**PROBLEM REQUIREMENTS**
Count the lines below that include the word "ZHIHUSEARCH" and write that number alone.

**RECORDS TO PROCESS**

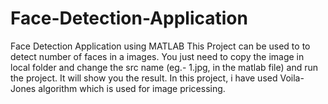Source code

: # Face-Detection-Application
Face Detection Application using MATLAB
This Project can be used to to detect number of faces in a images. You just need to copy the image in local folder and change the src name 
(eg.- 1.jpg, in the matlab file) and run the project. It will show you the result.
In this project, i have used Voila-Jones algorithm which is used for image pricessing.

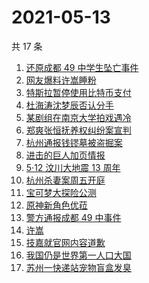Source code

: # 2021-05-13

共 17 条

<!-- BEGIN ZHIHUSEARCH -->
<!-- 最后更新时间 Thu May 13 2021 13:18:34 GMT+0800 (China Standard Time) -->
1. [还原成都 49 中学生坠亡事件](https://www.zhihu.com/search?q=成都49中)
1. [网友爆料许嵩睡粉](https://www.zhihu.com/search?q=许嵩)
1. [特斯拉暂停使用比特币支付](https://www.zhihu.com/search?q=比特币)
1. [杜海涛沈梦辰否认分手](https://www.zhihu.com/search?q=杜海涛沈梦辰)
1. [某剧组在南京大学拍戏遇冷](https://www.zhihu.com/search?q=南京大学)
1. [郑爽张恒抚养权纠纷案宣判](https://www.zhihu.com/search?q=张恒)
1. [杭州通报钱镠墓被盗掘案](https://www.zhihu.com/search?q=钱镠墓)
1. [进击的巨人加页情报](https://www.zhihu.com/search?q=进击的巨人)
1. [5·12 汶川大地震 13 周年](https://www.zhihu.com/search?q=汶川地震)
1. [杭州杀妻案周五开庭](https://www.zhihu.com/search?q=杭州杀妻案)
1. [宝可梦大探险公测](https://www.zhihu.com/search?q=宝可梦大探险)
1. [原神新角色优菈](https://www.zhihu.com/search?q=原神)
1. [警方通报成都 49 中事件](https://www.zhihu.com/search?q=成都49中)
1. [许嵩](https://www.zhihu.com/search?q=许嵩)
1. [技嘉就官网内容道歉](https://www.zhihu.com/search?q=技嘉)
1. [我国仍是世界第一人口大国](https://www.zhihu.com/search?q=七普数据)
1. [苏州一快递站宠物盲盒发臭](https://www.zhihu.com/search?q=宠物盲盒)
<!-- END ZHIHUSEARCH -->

**EXERCISE SOLUTION**
2